HOW TO COMPLETE THIS TASK:
Retype the data that follows, keeping every character the same.

DATA FOR THIS TASK:
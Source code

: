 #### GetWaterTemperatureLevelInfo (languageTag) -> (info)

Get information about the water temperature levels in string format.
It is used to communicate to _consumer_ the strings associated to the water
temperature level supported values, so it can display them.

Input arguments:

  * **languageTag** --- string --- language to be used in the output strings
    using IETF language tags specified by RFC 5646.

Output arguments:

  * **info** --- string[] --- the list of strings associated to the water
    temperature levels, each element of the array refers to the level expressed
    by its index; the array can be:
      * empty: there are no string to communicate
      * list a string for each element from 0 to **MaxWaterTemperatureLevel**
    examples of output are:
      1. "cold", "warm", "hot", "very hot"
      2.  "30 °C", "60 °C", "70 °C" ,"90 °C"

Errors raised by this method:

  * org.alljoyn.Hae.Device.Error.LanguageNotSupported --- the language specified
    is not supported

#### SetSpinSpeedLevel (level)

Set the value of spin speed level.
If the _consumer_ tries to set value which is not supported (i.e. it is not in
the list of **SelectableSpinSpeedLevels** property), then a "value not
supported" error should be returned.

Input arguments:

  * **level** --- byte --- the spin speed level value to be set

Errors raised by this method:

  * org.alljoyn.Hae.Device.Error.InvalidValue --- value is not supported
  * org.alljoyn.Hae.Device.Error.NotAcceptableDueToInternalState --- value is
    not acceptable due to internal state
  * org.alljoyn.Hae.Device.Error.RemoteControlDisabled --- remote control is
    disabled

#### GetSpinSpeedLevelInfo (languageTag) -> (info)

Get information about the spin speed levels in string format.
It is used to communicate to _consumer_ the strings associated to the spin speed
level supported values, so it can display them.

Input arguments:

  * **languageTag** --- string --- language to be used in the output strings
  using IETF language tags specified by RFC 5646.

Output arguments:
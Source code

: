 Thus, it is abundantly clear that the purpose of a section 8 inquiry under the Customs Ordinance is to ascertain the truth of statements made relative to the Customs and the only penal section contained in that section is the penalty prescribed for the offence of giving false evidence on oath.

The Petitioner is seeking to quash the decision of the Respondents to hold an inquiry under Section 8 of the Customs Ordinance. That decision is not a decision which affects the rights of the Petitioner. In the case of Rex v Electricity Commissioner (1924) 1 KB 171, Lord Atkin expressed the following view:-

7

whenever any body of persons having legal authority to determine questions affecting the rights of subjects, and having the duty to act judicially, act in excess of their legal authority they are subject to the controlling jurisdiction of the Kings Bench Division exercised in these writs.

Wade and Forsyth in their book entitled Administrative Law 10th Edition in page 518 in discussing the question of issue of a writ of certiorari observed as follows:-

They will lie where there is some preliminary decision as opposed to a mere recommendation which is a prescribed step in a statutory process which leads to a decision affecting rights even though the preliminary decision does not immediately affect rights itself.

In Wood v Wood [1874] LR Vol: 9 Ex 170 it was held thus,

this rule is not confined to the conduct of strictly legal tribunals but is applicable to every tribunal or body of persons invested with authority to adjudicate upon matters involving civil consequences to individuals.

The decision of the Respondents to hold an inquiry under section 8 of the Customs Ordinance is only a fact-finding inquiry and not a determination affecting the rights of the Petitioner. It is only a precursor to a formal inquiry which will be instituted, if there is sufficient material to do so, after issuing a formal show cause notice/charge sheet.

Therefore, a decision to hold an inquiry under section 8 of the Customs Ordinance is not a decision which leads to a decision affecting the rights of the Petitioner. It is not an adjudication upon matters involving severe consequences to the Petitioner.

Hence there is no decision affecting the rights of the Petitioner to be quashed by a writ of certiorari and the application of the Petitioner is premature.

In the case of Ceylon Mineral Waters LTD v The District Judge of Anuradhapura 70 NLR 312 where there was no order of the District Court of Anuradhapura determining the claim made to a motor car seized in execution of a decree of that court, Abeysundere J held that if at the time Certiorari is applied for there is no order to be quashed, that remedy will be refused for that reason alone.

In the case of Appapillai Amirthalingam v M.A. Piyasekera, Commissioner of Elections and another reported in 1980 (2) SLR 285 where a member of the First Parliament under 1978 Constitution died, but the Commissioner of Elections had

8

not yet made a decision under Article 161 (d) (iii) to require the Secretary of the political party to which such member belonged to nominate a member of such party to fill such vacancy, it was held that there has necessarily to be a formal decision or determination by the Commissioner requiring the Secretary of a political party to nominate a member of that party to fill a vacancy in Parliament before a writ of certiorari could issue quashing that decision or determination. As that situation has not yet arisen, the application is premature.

ANSWER BELOW:
Source code

: #### GetWaterTemperatureLevelInfo (languageTag) -> (info)

Get information about the water temperature levels in string format.
It is used to communicate to _consumer_ the strings associated to the water
temperature level supported values, so it can display them.

Input arguments:

  * **languageTag** --- string --- language to be used in the output strings
    using IETF language tags specified by RFC 5646.

Output arguments:

  * **info** --- string[] --- the list of strings associated to the water
    temperature levels, each element of the array refers to the level expressed
    by its index; the array can be:
      * empty: there are no string to communicate
      * list a string for each element from 0 to **MaxWaterTemperatureLevel**
    examples of output are:
      1. "cold", "warm", "hot", "very hot"
      2.  "30 °C", "60 °C", "70 °C" ,"90 °C"

Errors raised by this method:

  * org.alljoyn.Hae.Device.Error.LanguageNotSupported --- the language specified
    is not supported

#### SetSpinSpeedLevel (level)

Set the value of spin speed level.
If the _consumer_ tries to set value which is not supported (i.e. it is not in
the list of **SelectableSpinSpeedLevels** property), then a "value not
supported" error should be returned.

Input arguments:

  * **level** --- byte --- the spin speed level value to be set

Errors raised by this method:

  * org.alljoyn.Hae.Device.Error.InvalidValue --- value is not supported
  * org.alljoyn.Hae.Device.Error.NotAcceptableDueToInternalState --- value is
    not acceptable due to internal state
  * org.alljoyn.Hae.Device.Error.RemoteControlDisabled --- remote control is
    disabled

#### GetSpinSpeedLevelInfo (languageTag) -> (info)

Get information about the spin speed levels in string format.
It is used to communicate to _consumer_ the strings associated to the spin speed
level supported values, so it can display them.

Input arguments:

  * **languageTag** --- string --- language to be used in the output strings
  using IETF language tags specified by RFC 5646.

Output arguments:
Source code

: Thus, it is abundantly clear that the purpose of a section 8 inquiry under the Customs Ordinance is to ascertain the truth of statements made relative to the Customs and the only penal section contained in that section is the penalty prescribed for the offence of giving false evidence on oath.

The Petitioner is seeking to quash the decision of the Respondents to hold an inquiry under Section 8 of the Customs Ordinance. That decision is not a decision which affects the rights of the Petitioner. In the case of Rex v Electricity Commissioner (1924) 1 KB 171, Lord Atkin expressed the following view:-

7

whenever any body of persons having legal authority to determine questions affecting the rights of subjects, and having the duty to act judicially, act in excess of their legal authority they are subject to the controlling jurisdiction of the Kings Bench Division exercised in these writs.

Wade and Forsyth in their book entitled Administrative Law 10th Edition in page 518 in discussing the question of issue of a writ of certiorari observed as follows:-

They will lie where there is some preliminary decision as opposed to a mere recommendation which is a prescribed step in a statutory process which leads to a decision affecting rights even though the preliminary decision does not immediately affect rights itself.

In Wood v Wood [1874] LR Vol: 9 Ex 170 it was held thus,

this rule is not confined to the conduct of strictly legal tribunals but is applicable to every tribunal or body of persons invested with authority to adjudicate upon matters involving civil consequences to individuals.

The decision of the Respondents to hold an inquiry under section 8 of the Customs Ordinance is only a fact-finding inquiry and not a determination affecting the rights of the Petitioner. It is only a precursor to a formal inquiry which will be instituted, if there is sufficient material to do so, after issuing a formal show cause notice/charge sheet.

Therefore, a decision to hold an inquiry under section 8 of the Customs Ordinance is not a decision which leads to a decision affecting the rights of the Petitioner. It is not an adjudication upon matters involving severe consequences to the Petitioner.

Hence there is no decision affecting the rights of the Petitioner to be quashed by a writ of certiorari and the application of the Petitioner is premature.

In the case of Ceylon Mineral Waters LTD v The District Judge of Anuradhapura 70 NLR 312 where there was no order of the District Court of Anuradhapura determining the claim made to a motor car seized in execution of a decree of that court, Abeysundere J held that if at the time Certiorari is applied for there is no order to be quashed, that remedy will be refused for that reason alone.

In the case of Appapillai Amirthalingam v M.A. Piyasekera, Commissioner of Elections and another reported in 1980 (2) SLR 285 where a member of the First Parliament under 1978 Constitution died, but the Commissioner of Elections had

8

not yet made a decision under Article 161 (d) (iii) to require the Secretary of the political party to which such member belonged to nominate a member of such party to fill such vacancy, it was held that there has necessarily to be a formal decision or determination by the Commissioner requiring the Secretary of a political party to nominate a member of that party to fill a vacancy in Parliament before a writ of certiorari could issue quashing that decision or determination. As that situation has not yet arisen, the application is premature.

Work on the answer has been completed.